## INSTRUCTIONS TO FOLLOW
Once you find the line containing "Java canary tools" in the data below, copy it and each following line exactly, up to and including the line containing "the same thing.", and nothing else.

[Collected data]
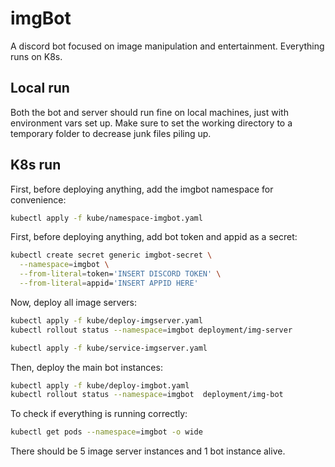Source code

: # imgBot

A discord bot focused on image manipulation and entertainment. Everything runs on K8s.

## Local run
Both the bot and server should run fine on local machines, just with environment vars set up.
Make sure to set the working directory to a temporary folder to decrease junk files piling up.

## K8s run
First, before deploying anything, add the imgbot namespace for convenience:
```bash
kubectl apply -f kube/namespace-imgbot.yaml
```

First, before deploying anything, add bot token and appid as a secret:
```bash
kubectl create secret generic imgbot-secret \
  --namespace=imgbot \
  --from-literal=token='INSERT DISCORD TOKEN' \
  --from-literal=appid='INSERT APPID HERE'
```

Now, deploy all image servers:
```bash
kubectl apply -f kube/deploy-imgserver.yaml
kubectl rollout status --namespace=imgbot deployment/img-server

kubectl apply -f kube/service-imgserver.yaml
```

Then, deploy the main bot instances:
```bash
kubectl apply -f kube/deploy-imgbot.yaml
kubectl rollout status --namespace=imgbot  deployment/img-bot
```

To check if everything is running correctly:
```bash
kubectl get pods --namespace=imgbot -o wide
```

There should be 5 image server instances and 1 bot instance alive. 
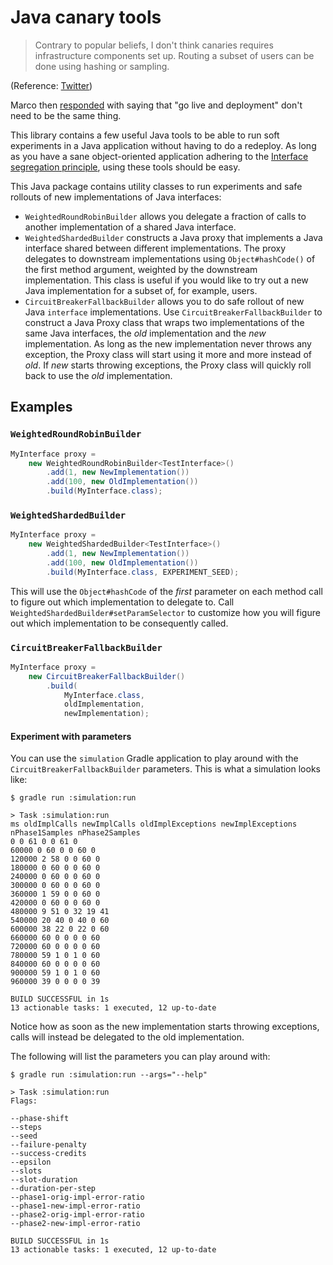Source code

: Java canary tools
=================
> Contrary to popular beliefs, I don't think canaries requires infrastructure components set up. Routing a subset of users can be done using hashing or sampling.

(Reference: [Twitter](https://twitter.com/JensRantil/status/1436330953434091524))

Marco then
[responded](https://twitter.com/gentoomaniac/status/1436633272403087364) with
saying that "go live and deployment" don't need to be the same thing.

This library contains a few useful Java tools to be able to run soft
experiments in a Java application without having to do a redeploy. As long as
you have a sane object-oriented application adhering to the [Interface
segregation
principle](https://en.wikipedia.org/wiki/Interface_segregation_principle),
using these tools should be easy.

This Java package contains utility classes to run experiments and safe rollouts
of new implementations of Java interfaces:

 * `WeightedRoundRobinBuilder` allows you delegate a fraction of calls to
   another implementation of a shared Java interface.
 * `WeightedShardedBuilder` constructs a Java proxy that implements a Java
   interface shared between different implementations. The proxy delegates to
   downstream implementations using `Object#hashCode()` of the first method
   argument, weighted by the downstream implementation. This class is useful if
   you would like to try out a new Java implementation for a subset of, for
   example, users.
 * `CircuitBreakerFallbackBuilder` allows you to do safe rollout of new Java
   `interface` implementations. Use `CircuitBreakerFallbackBuilder` to
   construct a Java Proxy class that wraps two implementations of the same Java
   interfaces, the _old_ implementation and the _new_ implementation. As long as
   the new implementation never throws any exception, the Proxy class will start
   using it more and more instead of _old_. If _new_ starts throwing exceptions,
   the Proxy class will quickly roll back to use the _old_ implementation.

Examples
--------
### `WeightedRoundRobinBuilder`

```java
MyInterface proxy =
    new WeightedRoundRobinBuilder<TestInterface>()
        .add(1, new NewImplementation())
        .add(100, new OldImplementation())
        .build(MyInterface.class);
```

### `WeightedShardedBuilder`

```java
MyInterface proxy =
    new WeightedShardedBuilder<TestInterface>()
        .add(1, new NewImplementation())
        .add(100, new OldImplementation())
        .build(MyInterface.class, EXPERIMENT_SEED);
```
This will use the `Object#hashCode` of the _first_ parameter on each method
call to figure out which implementation to delegate to. Call
`WeightedShardedBuilder#setParamSelector` to customize how you will figure out
which implementation to be consequently called.

### `CircuitBreakerFallbackBuilder`

```java
MyInterface proxy =
    new CircuitBreakerFallbackBuilder()
        .build(
            MyInterface.class,
            oldImplementation,
            newImplementation);
```

#### Experiment with parameters

You can use the `simulation` Gradle application to play around with the
`CircuitBreakerFallbackBuilder` parameters. This is what a simulation looks like:

```
$ gradle run :simulation:run

> Task :simulation:run
ms oldImplCalls newImplCalls oldImplExceptions newImplExceptions nPhase1Samples nPhase2Samples
0 0 61 0 0 61 0
60000 0 60 0 0 60 0
120000 2 58 0 0 60 0
180000 0 60 0 0 60 0
240000 0 60 0 0 60 0
300000 0 60 0 0 60 0
360000 1 59 0 0 60 0
420000 0 60 0 0 60 0
480000 9 51 0 32 19 41
540000 20 40 0 40 0 60
600000 38 22 0 22 0 60
660000 60 0 0 0 0 60
720000 60 0 0 0 0 60
780000 59 1 0 1 0 60
840000 60 0 0 0 0 60
900000 59 1 0 1 0 60
960000 39 0 0 0 0 39

BUILD SUCCESSFUL in 1s
13 actionable tasks: 1 executed, 12 up-to-date
```
Notice how as soon as the new implementation starts throwing exceptions, calls
will instead be delegated to the old implementation.

The following will list the parameters you can play around with:
```
$ gradle run :simulation:run --args="--help"

> Task :simulation:run
Flags:

--phase-shift
--steps
--seed
--failure-penalty
--success-credits
--epsilon
--slots
--slot-duration
--duration-per-step
--phase1-orig-impl-error-ratio
--phase1-new-impl-error-ratio
--phase2-orig-impl-error-ratio
--phase2-new-impl-error-ratio

BUILD SUCCESSFUL in 1s
13 actionable tasks: 1 executed, 12 up-to-date
```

## OUTPUT BELOW
: Java canary tools
=================
> Contrary to popular beliefs, I don't think canaries requires infrastructure components set up. Routing a subset of users can be done using hashing or sampling.

(Reference: [Twitter](https://twitter.com/JensRantil/status/1436330953434091524))

Marco then
[responded](https://twitter.com/gentoomaniac/status/1436633272403087364) with
saying that "go live and deployment" don't need to be the same thing.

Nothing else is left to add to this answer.